Zero Prime Gap Requirement
When k = 0, every prime in a valid subarray must have exactly the same value. Since the sliding window enforces maxPrime - minPrime <= k, the condition naturally becomes maxPrime == minPrime. No special-case code is required.

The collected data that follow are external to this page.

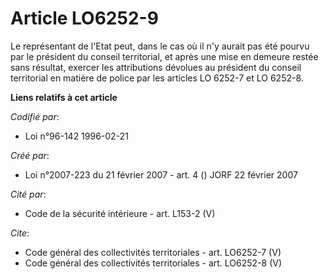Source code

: # Article LO6252-9

Le représentant de l'Etat peut, dans le cas où il n'y aurait pas été pourvu par le président du conseil territorial, et après
une mise en demeure restée sans résultat, exercer les attributions dévolues au président du conseil territorial en matière de
police par les articles LO 6252-7 et LO 6252-8.

**Liens relatifs à cet article**

_Codifié par_:

  - Loi n°96-142 1996-02-21

_Créé par_:

  - Loi n°2007-223 du 21 février 2007 - art. 4 () JORF 22 février 2007

_Cité par_:

  - Code de la sécurité intérieure - art. L153-2 (V)

_Cite_:

  - Code général des collectivités territoriales - art. LO6252-7 (V)
  - Code général des collectivités territoriales - art. LO6252-8 (V)
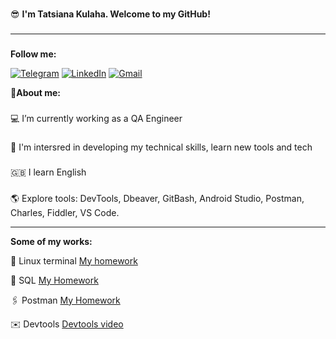 
#
:sunglasses: **I'm Tatsiana Kulaha. Welcome to my GitHub!**
###

___

###
 **Follow me:**

[![Telegram](https://img.shields.io/badge/-Telegram-090909?style=for-the-badge&logo=telegram&logoColor=27A0D9)](https://t.me/tatsianakulaha)
[![LinkedIn](https://img.shields.io/badge/-LinkedIn-090909?style=for-the-badge&logo=linkedin&logoColor=007BB6)](https://www.linkedin.com/in/tatsina-kulaha/)
[![Gmail](https://img.shields.io/badge/-Gmail-090909?style=for-the-badge&logo=gmail&logoColor=1195F5)](kulaha.tatsiana@gmail.com)





:information_desk_person:**About me:**
###
:computer: I’m currently working as a QA Engineer 
###
:open_book: I'm intersred in developing my technical skills, learn new tools and tech
###
:uk: I learn English 
###
:earth_americas: Explore tools: DevTools, Dbeaver, GitBash, Android Studio, Postman, Charles, Fiddler, VS Code.
_____
**Some of my works:**

 :pushpin: Linux terminal [My homework](https://github.com/TatsianaKul/Terminal/blob/main/TerminalHW.txt)

 :paperclip: SQL [My Homework](https://github.com/TatsianaKul/Terminal/tree/SQL)

 :paperclips: Postman [My Homework](https://github.com/TatsianaKul/Terminal/tree/Postman)
 
:envelope: Devtools [Devtools video](https://drive.google.com/file/d/1FDYA46KDrJ6A1Lk-kWaQWEYSf3stqEWM/view?usp=sharing)



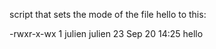 script that sets the mode of the file hello to this:

-rwxr-x-wx 1 julien julien 23 Sep 20 14:25 hello
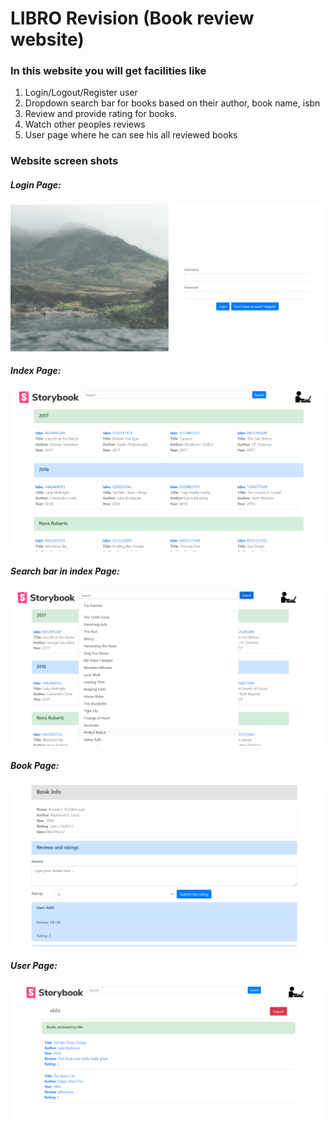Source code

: # LIBRO Revision (Book review website)

### In this website you will get facilities like

1. Login/Logout/Register user
2. Dropdown search bar for books based on their author, book name, isbn
3. Review and provide rating for books.
4. Watch other peoples reviews
5. User page where he can see his all reviewed books

### Website screen shots

##### Login Page:
![alt text](https://github.com/joyabhishek/bookReviewWebsite/blob/master/Screenshots/Login%20Page.PNG "Login Page")

##### Index Page:
![alt text](https://github.com/joyabhishek/bookReviewWebsite/blob/master/Screenshots/Index%20Page.PNG "Index Page")

##### Search bar in index Page:
![alt text](https://github.com/joyabhishek/bookReviewWebsite/blob/master/Screenshots/Search%20Bar.PNG "Search bar in index Page")

##### Book Page:
![alt text](https://github.com/joyabhishek/bookReviewWebsite/blob/master/Screenshots/Book%20Page.PNG "Book Page")

##### User Page:
![alt text](https://github.com/joyabhishek/bookReviewWebsite/blob/master/Screenshots/User%20Page.PNG "User Page")

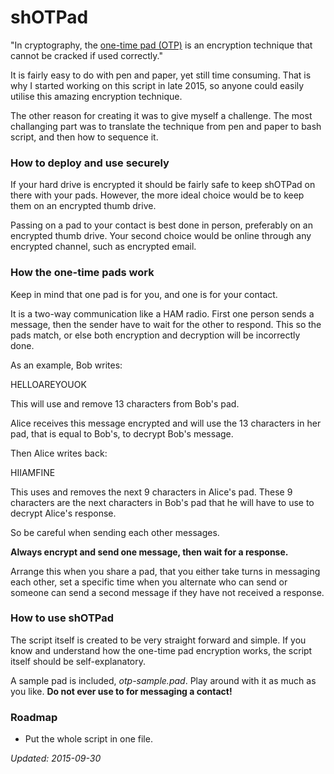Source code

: # shOTPad

"In cryptography, the [one-time pad (OTP)][1] is an encryption technique that cannot be cracked if used correctly."

It is fairly easy to do with pen and paper, yet still time consuming. That is why I started working on this script in late 2015, so anyone could easily utilise this amazing encryption technique.

The other reason for creating it was to give myself a challenge. The most challanging part was to translate the technique from pen and paper to bash script, and then how to sequence it.

### How to deploy and use securely

If your hard drive is encrypted it should be fairly safe to keep shOTPad on there with your pads. However, the more ideal choice would be to keep them on an encrypted thumb drive.

Passing on a pad to your contact is best done in person, preferably on an encrypted thumb drive. Your second choice would be online through any encrypted channel, such as encrypted email.

### How the one-time pads work

Keep in mind that one pad is for you, and one is for your contact.

It is a two-way communication like a HAM radio. First one person sends a message, then the sender have to wait for the other to respond. This so the pads match, or else both encryption and decryption will be incorrectly done.

As an example, Bob writes:

HELLOAREYOUOK

This will use and remove 13 characters from Bob's pad.

Alice receives this message encrypted and will use the 13 characters in her pad, that is equal to Bob's, to decrypt Bob's message.

Then Alice writes back:

HIIAMFINE

This uses and removes the next 9 characters in Alice's pad. These 9 characters are the next characters in Bob's pad that he will have to use to decrypt Alice's response.

So be careful when sending each other messages.

**Always encrypt and send one message, then wait for a response.**

Arrange this when you share a pad, that you either take turns in messaging each other, set a specific time when you alternate who can send or someone can send a second message if they have not received a response.

### How to use shOTPad

The script itself is created to be very straight forward and simple. If you know and understand how the one-time pad encryption works, the script itself should be self-explanatory.

A sample pad is included, *otp-sample.pad*. Play around with it as much as you like. **Do not ever use to for messaging a contact!**

### Roadmap

* Put the whole script in one file.

_Updated: 2015-09-30_

[1]: https://en.wikipedia.org/wiki/One-time_pad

Large Runs of Non-Prime Numbers
Arrays may contain long stretches of composite values between primes. A naive prime-only counting approach can easily undercount because many different start and end indices correspond to the same prime window. The leftChoices and rightChoices arrays correctly account for every possible extension across non-prime regions.
Windows Containing Many Primes
A valid subarray may contain dozens or thousands of primes. Recomputing the minimum and maximum prime each time would be too expensive. The monotonic deques maintain these values in amortized O(1) time, ensuring the algorithm remains linear even in the worst case.
Prime Values Repeated Multiple Times
The same prime value can appear repeatedly in the array. The monotonic deque implementation uses >= and <= when maintaining order, ensuring duplicate prime values are handled correctly while preserving the proper minimum and maximum for the current window.